Insight by ThunderCat Technology and Dell Technologies

How to tackle data protection in multicloud environments

You know what they say when people “assume.” Well, it’s best not so make assumptions about security provided by cloud service providers. We talk with expe...

Commercial clouds host and deliver agency applications just as services from an agency’s own data centers. The two sources often present identically to end users. But systems administrations must make adjustments to ensure data protections in place at agency data centers are also in place at their cloud service providers.

That requirement — to have equal levels of protection in hybrid, multicloud environments — extends to making sure an agency can recover from a cybersecurity breach or other interruption in service.

Nic Perez, chief technology officer for cloud practice at ThunderCat Technology, put it this way: “There’s cloud native backup. There is cross-region backup. But the recovery piece is the hard part.”

The reason is simple. Each cloud service provider constructs services in its own way, he said. The challenge arises because agencies “have invested in procedures and policies on premise that have evolved over many, many years,” Perez said during Federal News Network’s Industry Exchange Cloud.

When adding cloud computing, “they are now having to adapt those and ultimately identify gaps and augment those current solutions differently as they adopt each cloud provider and software as a service solution.”

Often organizations have mistaken perceptions about the security features of their cloud service providers, added Brad Montgomery, director of federal presales for data protection at Dell Technologies. “An assumption is made that once an organization ports an application to the cloud, the cloud platform itself is going to give them everything they need from a resilience and a data protection standpoint. That’s not necessarily true,” he said.

Montgomery cited a common application, Microsoft Exchange, with its extensive settings for security and data protection in on-premise instances.

Agencies gain many advantages to moving to the cloud version of Exchange when switching to Microsoft Office 365, “but at the same time, it’s not going to provide the same level of data protection that you had on premise with backup and recovery,” Perez said. “Even if you are moving up to M365 for Exchange, you still need to make sure that you have that data protection to meet the service level agreement you agreed to for your on-premise solution.”

Otherwise, that need — to make sure each cloud provider is configured to the agency’s security requirements — can hold up authorities to operate when a given application is ported to more than one cloud provider.

Embracing security in the cloud

The answer, Perez and Montgomery said, is to adopt specific SaaS backup and recovery tools. Such tools are multitenant, multivendor and aimed at specific applications not only within M365 but also within other widely used platforms such as Salesforce.

An important benefit is how such applications let IT staffs manage multiple instances of application data protection from a single pane of glass, Perez said.  That’s been a Holy Grail since the inception of cloud computing, he said.

“I do have customers that are utilizing Amazon and backing things up into Azure for continuity,” Perez said.

Moreover, these applications, Montgomery added, enable a best practice in data protection. Namely, that backup and recovery instances do not exist on the same physical infrastructure as the production instance. After all, all commercial clouds experience occasional periods of downtime.

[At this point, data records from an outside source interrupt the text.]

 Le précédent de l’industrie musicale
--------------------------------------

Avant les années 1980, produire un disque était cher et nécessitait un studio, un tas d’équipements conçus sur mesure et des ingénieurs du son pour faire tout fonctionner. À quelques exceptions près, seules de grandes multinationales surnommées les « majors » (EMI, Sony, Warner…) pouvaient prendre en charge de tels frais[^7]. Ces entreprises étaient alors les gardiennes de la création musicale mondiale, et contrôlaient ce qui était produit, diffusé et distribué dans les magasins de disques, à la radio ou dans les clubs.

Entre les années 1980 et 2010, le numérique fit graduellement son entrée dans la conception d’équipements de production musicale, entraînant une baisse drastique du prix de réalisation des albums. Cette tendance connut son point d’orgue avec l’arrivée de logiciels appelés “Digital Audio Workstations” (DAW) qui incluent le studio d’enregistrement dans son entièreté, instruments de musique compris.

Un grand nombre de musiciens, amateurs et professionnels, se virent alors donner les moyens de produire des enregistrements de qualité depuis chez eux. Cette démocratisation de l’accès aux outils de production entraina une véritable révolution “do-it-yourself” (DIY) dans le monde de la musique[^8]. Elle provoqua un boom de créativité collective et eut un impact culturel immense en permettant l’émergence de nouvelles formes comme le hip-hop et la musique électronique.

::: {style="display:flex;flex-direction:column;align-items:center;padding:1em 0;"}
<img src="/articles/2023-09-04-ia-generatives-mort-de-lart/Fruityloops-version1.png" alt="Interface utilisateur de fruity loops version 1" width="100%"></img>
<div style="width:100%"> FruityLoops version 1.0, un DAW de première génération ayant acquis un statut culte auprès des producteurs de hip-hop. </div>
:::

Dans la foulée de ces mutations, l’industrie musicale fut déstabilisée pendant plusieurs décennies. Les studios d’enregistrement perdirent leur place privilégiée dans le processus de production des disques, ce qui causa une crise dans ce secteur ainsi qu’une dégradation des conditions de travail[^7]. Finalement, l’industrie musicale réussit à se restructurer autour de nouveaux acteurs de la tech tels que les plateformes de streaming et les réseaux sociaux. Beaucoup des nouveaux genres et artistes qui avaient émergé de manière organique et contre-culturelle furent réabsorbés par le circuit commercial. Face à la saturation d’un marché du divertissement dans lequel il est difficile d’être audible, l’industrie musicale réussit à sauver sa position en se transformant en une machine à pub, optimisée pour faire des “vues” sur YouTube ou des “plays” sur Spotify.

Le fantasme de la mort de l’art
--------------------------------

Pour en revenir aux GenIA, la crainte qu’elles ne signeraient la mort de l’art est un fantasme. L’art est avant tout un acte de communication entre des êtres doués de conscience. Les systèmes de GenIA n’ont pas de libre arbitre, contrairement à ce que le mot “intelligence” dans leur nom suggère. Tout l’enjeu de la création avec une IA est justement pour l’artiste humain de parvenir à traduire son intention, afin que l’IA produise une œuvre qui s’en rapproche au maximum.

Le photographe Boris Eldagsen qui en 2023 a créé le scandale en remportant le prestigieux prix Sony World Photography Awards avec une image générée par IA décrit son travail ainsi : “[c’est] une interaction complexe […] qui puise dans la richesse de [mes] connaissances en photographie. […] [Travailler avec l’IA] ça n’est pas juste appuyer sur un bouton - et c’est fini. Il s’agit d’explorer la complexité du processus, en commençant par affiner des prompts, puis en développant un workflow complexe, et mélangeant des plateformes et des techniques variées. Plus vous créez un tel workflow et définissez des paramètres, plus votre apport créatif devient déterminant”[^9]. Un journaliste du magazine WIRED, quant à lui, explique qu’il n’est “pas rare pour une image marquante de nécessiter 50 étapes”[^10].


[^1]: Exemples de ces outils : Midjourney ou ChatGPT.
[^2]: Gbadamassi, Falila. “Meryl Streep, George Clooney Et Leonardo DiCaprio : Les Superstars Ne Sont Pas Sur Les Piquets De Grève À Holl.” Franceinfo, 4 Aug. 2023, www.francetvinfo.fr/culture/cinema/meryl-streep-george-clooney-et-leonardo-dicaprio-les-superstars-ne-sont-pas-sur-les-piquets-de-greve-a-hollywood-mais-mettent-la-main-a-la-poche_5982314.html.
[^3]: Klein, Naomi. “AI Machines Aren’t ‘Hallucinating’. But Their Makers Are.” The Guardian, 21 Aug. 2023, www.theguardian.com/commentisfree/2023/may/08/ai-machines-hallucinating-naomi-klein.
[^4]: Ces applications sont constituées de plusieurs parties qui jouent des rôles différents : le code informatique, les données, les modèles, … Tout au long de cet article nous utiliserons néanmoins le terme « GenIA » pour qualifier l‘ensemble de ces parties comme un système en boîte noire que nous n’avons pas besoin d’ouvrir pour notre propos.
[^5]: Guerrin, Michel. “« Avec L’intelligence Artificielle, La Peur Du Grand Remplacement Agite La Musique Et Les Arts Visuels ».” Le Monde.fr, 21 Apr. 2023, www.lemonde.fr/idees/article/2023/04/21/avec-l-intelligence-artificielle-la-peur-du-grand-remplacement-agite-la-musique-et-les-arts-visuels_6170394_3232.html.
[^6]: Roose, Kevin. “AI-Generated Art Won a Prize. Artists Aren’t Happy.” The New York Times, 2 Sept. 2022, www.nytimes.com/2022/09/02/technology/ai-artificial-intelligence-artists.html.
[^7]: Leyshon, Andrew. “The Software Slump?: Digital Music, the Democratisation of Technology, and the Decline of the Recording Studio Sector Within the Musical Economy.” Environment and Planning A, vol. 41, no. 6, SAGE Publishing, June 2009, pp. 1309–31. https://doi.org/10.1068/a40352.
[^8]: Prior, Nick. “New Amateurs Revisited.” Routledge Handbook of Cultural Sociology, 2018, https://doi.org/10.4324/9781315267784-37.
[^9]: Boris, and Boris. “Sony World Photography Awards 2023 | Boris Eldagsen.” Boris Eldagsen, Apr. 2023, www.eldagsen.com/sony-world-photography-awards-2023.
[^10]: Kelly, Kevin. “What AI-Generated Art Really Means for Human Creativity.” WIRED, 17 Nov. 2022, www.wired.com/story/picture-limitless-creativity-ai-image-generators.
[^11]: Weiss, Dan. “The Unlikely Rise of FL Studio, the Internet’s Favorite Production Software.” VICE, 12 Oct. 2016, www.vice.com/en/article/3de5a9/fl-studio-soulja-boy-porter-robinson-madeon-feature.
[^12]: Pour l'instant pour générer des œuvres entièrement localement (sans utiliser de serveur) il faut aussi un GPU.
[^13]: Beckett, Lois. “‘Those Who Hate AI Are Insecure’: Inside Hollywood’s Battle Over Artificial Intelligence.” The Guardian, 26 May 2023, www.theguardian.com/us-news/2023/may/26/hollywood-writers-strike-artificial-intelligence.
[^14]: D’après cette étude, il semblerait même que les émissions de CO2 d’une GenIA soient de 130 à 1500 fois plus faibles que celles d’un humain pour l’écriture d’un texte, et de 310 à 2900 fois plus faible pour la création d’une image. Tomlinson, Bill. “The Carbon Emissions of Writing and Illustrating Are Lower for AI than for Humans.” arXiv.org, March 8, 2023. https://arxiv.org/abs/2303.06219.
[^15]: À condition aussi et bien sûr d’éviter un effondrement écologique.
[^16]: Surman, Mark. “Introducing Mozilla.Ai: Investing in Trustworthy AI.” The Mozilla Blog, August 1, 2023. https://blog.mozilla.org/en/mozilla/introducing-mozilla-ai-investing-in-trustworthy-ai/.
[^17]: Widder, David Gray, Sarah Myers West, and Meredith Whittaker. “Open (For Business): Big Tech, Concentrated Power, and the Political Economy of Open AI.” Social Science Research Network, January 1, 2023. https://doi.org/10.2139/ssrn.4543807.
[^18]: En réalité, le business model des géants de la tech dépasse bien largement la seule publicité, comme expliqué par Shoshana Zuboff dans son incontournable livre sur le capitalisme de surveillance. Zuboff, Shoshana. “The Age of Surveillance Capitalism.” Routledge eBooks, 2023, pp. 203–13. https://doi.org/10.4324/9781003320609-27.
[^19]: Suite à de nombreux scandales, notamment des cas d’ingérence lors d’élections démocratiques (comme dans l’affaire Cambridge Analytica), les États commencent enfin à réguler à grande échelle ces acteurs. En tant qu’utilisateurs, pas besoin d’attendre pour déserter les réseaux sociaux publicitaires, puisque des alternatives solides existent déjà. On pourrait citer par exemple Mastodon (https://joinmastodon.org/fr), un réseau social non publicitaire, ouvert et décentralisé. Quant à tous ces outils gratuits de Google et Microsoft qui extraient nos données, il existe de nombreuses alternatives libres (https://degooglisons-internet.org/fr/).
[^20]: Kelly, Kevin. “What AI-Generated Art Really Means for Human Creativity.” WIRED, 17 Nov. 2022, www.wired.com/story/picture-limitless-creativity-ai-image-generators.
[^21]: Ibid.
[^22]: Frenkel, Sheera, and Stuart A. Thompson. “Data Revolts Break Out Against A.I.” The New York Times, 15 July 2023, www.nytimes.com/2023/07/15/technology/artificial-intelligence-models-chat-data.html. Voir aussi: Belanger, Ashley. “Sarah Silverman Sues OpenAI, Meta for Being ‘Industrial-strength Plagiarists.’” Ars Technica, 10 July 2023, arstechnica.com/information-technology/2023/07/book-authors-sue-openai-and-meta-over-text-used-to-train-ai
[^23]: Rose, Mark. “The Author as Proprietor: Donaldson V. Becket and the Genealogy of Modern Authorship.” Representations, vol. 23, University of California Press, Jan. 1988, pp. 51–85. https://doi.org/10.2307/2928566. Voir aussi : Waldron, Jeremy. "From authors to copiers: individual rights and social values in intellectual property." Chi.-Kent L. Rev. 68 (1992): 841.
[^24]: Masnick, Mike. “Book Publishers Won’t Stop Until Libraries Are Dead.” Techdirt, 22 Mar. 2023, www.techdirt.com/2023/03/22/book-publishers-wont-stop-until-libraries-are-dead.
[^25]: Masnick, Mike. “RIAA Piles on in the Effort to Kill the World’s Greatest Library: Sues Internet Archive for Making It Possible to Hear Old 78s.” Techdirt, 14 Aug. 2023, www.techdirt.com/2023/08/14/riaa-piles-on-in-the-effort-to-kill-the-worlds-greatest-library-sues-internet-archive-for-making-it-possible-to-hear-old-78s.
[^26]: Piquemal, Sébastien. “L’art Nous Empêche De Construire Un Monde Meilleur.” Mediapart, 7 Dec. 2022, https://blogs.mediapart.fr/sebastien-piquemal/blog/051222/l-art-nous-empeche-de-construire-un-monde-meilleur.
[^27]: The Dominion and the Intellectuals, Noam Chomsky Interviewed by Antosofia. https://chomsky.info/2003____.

“When you’re talking about multicloud, what is the best practice for protecting data? You want to make sure that it is decoupled from the source,” he said. “You don’t want to have your backups on the same array as your production. You don’t want to have your data protection in the same cloud as your production.”

He added, “Cloud is still very much a part of agencies’ modernization efforts, but we’re much more precise on how we’re leveraging it. Data protection is a great use case for it.”

Both Montgomery and Perez emphasized how the cloud SaaS market is continually adapting. For example, backup systems are increasingly the target of ransomware attacks, Perez said. He advised looking into least-privilege access tools that feature temporary keys to minimize anyone’s access. Such tools support the zero trust posture that all agencies are pursuing.

Perez also said cloud data protection technologies are migrating to on-premise data centers. Customers with secret, enclosed environments without internet access cannot access cloud-hosted SaaS.

“But the providers are now providing edge boxes,” he said. “You can wheel in racks. They give you your own region. They give you those cloud technologies … in that locked-in environment.”